ASSIGNMENT: The expected output is the first line of the data below and every line after it, up to and including the line containing "towards that goal.", each reproduced exactly.

MATERIAL SHOWN:

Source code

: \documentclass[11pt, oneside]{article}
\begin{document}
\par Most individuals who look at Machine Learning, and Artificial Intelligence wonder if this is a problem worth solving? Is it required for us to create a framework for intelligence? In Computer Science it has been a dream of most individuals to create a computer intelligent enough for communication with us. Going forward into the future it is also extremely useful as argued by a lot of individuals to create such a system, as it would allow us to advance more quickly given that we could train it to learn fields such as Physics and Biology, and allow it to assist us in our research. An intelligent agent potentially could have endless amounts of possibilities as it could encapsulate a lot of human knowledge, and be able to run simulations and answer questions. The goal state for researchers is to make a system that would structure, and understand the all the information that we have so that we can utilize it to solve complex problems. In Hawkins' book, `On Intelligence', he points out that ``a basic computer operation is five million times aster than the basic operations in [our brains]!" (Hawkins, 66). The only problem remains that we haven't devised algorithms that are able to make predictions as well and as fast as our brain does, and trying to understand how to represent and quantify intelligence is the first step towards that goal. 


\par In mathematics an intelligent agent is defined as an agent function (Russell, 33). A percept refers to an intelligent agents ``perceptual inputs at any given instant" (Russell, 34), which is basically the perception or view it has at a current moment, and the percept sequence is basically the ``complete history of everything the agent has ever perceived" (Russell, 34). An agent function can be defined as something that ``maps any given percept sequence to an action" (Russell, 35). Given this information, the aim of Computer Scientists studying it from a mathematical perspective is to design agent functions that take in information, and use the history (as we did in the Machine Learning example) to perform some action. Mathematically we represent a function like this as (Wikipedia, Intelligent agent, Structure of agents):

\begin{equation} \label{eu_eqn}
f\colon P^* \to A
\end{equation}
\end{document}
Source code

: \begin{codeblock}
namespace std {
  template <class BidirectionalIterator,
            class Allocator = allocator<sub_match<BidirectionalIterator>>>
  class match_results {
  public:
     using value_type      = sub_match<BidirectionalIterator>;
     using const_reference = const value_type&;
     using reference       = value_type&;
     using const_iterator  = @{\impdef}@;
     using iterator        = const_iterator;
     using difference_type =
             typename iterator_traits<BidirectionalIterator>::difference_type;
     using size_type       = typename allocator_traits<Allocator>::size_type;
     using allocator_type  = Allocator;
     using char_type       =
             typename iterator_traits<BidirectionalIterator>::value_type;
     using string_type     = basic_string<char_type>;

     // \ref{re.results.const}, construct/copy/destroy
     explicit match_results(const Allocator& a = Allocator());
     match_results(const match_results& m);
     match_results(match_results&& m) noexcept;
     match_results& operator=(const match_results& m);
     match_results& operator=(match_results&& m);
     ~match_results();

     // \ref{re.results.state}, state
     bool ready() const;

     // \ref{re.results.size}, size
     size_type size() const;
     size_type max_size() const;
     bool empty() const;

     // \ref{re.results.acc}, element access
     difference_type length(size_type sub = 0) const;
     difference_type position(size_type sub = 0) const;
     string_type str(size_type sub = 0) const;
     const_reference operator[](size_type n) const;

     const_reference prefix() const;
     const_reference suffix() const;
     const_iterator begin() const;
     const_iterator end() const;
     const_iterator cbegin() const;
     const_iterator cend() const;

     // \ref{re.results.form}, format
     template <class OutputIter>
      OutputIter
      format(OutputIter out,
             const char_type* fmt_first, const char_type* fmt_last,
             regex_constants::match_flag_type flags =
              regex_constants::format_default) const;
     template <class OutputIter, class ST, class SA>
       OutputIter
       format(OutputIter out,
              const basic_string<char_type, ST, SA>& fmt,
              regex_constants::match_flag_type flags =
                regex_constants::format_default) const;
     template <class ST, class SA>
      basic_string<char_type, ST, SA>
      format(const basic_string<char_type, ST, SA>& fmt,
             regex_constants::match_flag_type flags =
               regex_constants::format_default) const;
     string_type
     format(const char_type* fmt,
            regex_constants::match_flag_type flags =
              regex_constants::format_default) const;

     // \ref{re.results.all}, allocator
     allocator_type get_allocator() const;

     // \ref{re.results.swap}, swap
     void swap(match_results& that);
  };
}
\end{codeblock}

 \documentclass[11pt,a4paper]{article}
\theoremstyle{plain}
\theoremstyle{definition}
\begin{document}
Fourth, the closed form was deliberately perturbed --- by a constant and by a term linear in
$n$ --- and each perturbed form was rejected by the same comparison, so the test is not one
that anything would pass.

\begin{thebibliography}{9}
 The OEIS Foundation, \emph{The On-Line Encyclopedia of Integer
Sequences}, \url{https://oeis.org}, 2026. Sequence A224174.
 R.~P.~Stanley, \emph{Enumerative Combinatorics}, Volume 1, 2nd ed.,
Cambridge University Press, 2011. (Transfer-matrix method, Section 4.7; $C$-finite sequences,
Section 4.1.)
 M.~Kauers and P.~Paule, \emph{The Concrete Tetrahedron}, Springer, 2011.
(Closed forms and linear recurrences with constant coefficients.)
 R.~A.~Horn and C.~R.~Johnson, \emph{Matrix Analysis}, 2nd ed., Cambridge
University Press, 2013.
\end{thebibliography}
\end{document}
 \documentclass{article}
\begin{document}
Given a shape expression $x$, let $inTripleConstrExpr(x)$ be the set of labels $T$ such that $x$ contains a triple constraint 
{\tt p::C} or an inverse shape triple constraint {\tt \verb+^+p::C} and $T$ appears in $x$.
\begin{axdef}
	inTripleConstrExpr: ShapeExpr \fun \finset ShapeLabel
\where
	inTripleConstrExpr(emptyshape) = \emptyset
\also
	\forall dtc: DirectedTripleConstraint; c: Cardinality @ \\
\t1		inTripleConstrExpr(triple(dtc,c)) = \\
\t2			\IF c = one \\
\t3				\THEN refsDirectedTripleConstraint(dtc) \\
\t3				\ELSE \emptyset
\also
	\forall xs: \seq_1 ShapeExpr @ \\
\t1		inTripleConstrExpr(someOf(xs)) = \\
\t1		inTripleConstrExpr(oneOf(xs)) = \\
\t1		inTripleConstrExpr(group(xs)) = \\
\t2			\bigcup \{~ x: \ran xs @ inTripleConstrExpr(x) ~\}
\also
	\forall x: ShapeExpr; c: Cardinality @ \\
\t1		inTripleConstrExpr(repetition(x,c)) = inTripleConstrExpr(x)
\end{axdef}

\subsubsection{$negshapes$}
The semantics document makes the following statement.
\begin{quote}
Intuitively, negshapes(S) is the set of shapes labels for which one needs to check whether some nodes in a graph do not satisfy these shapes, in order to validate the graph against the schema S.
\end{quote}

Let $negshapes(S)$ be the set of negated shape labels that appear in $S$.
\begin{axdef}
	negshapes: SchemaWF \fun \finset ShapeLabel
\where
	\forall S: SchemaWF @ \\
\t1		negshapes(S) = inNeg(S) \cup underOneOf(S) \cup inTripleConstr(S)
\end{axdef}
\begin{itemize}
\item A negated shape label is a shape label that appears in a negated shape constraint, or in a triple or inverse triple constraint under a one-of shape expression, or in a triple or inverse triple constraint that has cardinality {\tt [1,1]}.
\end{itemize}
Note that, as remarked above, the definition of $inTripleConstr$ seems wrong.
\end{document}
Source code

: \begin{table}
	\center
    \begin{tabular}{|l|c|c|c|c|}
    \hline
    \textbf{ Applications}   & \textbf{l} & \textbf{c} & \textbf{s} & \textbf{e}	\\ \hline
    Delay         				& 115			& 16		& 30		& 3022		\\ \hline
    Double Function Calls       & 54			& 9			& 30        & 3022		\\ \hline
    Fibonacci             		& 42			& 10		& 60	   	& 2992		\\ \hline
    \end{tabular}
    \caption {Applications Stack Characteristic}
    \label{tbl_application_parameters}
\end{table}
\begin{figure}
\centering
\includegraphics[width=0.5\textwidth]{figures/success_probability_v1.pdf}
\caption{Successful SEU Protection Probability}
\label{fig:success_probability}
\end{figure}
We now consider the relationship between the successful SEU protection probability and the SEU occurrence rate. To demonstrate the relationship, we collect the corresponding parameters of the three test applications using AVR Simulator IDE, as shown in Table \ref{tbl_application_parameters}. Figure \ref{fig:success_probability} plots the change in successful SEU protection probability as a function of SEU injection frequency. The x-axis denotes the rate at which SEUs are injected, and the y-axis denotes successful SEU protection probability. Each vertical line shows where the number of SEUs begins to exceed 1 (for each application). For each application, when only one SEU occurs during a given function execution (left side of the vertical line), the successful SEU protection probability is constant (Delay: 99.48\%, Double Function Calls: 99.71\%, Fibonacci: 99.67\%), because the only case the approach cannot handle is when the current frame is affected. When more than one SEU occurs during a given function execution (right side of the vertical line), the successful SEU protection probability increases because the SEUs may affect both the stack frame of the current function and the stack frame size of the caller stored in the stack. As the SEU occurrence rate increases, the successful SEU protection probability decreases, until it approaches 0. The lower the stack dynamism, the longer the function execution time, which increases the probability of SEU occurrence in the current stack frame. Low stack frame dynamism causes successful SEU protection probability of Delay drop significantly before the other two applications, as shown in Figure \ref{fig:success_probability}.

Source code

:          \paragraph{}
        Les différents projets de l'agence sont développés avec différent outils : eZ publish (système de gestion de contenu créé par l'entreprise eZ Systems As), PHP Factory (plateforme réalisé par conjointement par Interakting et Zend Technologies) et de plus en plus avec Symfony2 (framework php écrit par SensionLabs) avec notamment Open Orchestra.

SOLUTION FOR THIS EXERCISE:
Source code

: \documentclass[11pt, oneside]{article}
\begin{document}
\par Most individuals who look at Machine Learning, and Artificial Intelligence wonder if this is a problem worth solving? Is it required for us to create a framework for intelligence? In Computer Science it has been a dream of most individuals to create a computer intelligent enough for communication with us. Going forward into the future it is also extremely useful as argued by a lot of individuals to create such a system, as it would allow us to advance more quickly given that we could train it to learn fields such as Physics and Biology, and allow it to assist us in our research. An intelligent agent potentially could have endless amounts of possibilities as it could encapsulate a lot of human knowledge, and be able to run simulations and answer questions. The goal state for researchers is to make a system that would structure, and understand the all the information that we have so that we can utilize it to solve complex problems. In Hawkins' book, `On Intelligence', he points out that ``a basic computer operation is five million times aster than the basic operations in [our brains]!" (Hawkins, 66). The only problem remains that we haven't devised algorithms that are able to make predictions as well and as fast as our brain does, and trying to understand how to represent and quantify intelligence is the first step towards that goal. 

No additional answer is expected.